Asked And Answered Part II
Posted on Tue Mar 24th, 2026 @ 3:11pm by Commodore Tyler Malbrooke & Lieutenant Commander Alyssa Maren & Maren Malbrooke
2,729 words; about a 14 minute read
Mission:
The Mysteries of Maren
Location: Captain's Ready Room - Deck 1 - USS Herodotus
Timeline: MD002 1130 hrs
There was a moment of silence as the computer did its work. In due time the soft spoken female voice of the computer could be heard. "The Tarelle Von of universe 616 served in Starfleet as a Counselor. Lieutenant Junior Grade Tarelle Von was born on the planet Betazed in the year 2357. She was raised on her homeworld and became an accomplished telepath and empath. Tarelle specialized in using her empathic skills to assist in Post Traumatic Stress Disorder. Something she used to assist in the aftermath of the Dominion occupation of Betazed. This led to her entrance into Starfleet Academy in 2376. She graduated Starfleet Academy in May of 2379. The rank of Ensign was granted upon graduation. She graduated Starfleet Medical in May of 2383 with a degree in Psychology. The rank of Lieutenant Junior Grade was granted upon graduation from Starfleet Medical. Her first assignment was Junior Counselor to the staff at Utopia Planitia Fleet Yards. Lieutenant Junior Grade Tarelle Von was found among the dead in 2385 in the aftermath of the Synth Uprising at the Fleet Yards. She was granted the Starfleet Medal of Honor posthumously for her bravery and actions during the uprising." The computer recited the brief record and then went silent as if it waited further questioning. Thorrin was not sure how Maren would take the news of her mother's death and he felt an amount of sadness for her and everything that she went through. However, he did not show it physically and used his skills to hide it from the empathic Maren.

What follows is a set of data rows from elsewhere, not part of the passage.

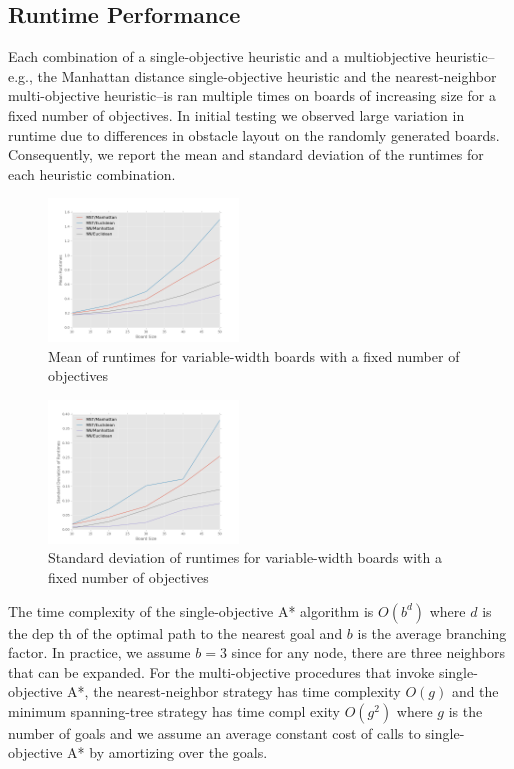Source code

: \documentclass[12pt, conference, compsocconf]{IEEEtran}
\begin{document}
\subsection{Runtime Performance}
Each combination of a single-objective heuristic and a multiobjective heuristic--e.g., the Manhattan distance single-objective heuristic and the nearest-neighbor multi-objective heuristic--is ran multiple times on boards of increasing size for a fixed number of objectives.
In initial testing we observed large variation in runtime due to differences in obstacle layout on the randomly generated boards. 
Consequently, we report the mean and standard deviation of the runtimes for each heuristic combination. 

\begin{figure}[h!]
    \centering
    \includegraphics[width=0.45\textwidth]{runtimes.png}
    \caption{Mean of runtimes for variable-width boards with a fixed number of objectives}
    \label{runtimes-fig}
\end{figure}

\begin{figure}[h!]
    \centering
    \includegraphics[width=0.45\textwidth]{variability.png}
    \caption{Standard deviation of runtimes for variable-width boards with a fixed number of objectives}
    \label{variability-fig}
\end{figure}

The time complexity of the single-objective A* algorithm is $O(b^d)$ where $d$ is the dep
th of the optimal path to the nearest goal and $b$ is the average branching factor.
In practice, we assume $b = 3$ since for any node, there are three neighbors that can be
expanded.
For the multi-objective procedures that invoke single-objective A*, the nearest-neighbor
strategy has time complexity $O(g)$ and the minimum spanning-tree strategy has time compl
exity $O(g^2)$ where $g$ is the number of goals and we assume an average constant cost of
 calls to single-objective A* by amortizing over the goals.
\end{document}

Maren didn’t move while the computer spoke.
At first she listened the way she had been listening to everything since she stepped onto the ship—alert, skeptical, waiting for the part where it stopped making sense. The name landed first. Tarelle Von. Her fingers tightened slightly around the PADD in her lap as the record continued, her eyes drifting away from the screen and toward the desk.
Betazed. Counselor. Starfleet. Psychology.
It sounded… right.
Not the life she knew her mother had lived—because the truth was she barely knew anything about that life—but the shape of it felt familiar somehow. Like hearing a story about someone you’ve spent years imagining and realizing you weren’t completely wrong.

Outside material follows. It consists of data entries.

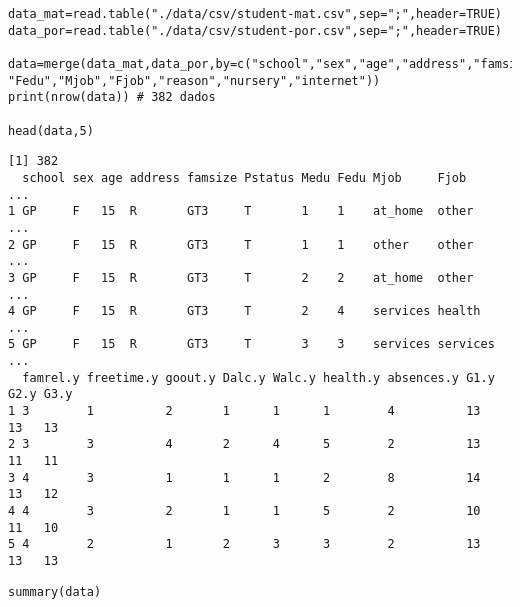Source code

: \documentclass[12pt]{abntex2}
\begin{document}
\begin{verbatim}
data_mat=read.table("./data/csv/student-mat.csv",sep=";",header=TRUE)
data_por=read.table("./data/csv/student-por.csv",sep=";",header=TRUE)

data=merge(data_mat,data_por,by=c("school","sex","age","address","famsize","Pstatus","Medu",
"Fedu","Mjob","Fjob","reason","nursery","internet"))
print(nrow(data)) # 382 dados

head(data,5)
\end{verbatim}

\begin{verbatim}
[1] 382
  school sex age address famsize Pstatus Medu Fedu Mjob     Fjob     ...
1 GP     F   15  R       GT3     T       1    1    at_home  other    ...
2 GP     F   15  R       GT3     T       1    1    other    other    ...
3 GP     F   15  R       GT3     T       2    2    at_home  other    ...
4 GP     F   15  R       GT3     T       2    4    services health   ...
5 GP     F   15  R       GT3     T       3    3    services services ...
  famrel.y freetime.y goout.y Dalc.y Walc.y health.y absences.y G1.y G2.y G3.y
1 3        1          2       1      1      1        4          13   13   13  
2 3        3          4       2      4      5        2          13   11   11  
3 4        3          1       1      1      2        8          14   13   12  
4 4        3          2       1      1      5        2          10   11   10  
5 4        2          1       2      3      3        2          13   13   13  
\end{verbatim}

\begin{verbatim}
summary(data)
\end{verbatim}
\end{document}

For a brief moment something softer crossed her expression.
Then the computer finished the record.
Found among the dead in 2385…
The rest of the room seemed to go very quiet.
Maren didn’t speak immediately. Her gaze dropped to the PADD again even though she wasn’t really reading it anymore. She knew this wasn’t her mother. Not the one who had disappeared from her life when she was small, not the one her father insisted was still out there somewhere.
But the name was the same.
The person was close enough.
“…huh,” she said eventually, the word barely more than a breath.
Her thumb moved absentmindedly across the edge of the PADD as if she were trying to steady herself.
“So in this universe,” she muttered quietly, “she actually made it into Starfleet.”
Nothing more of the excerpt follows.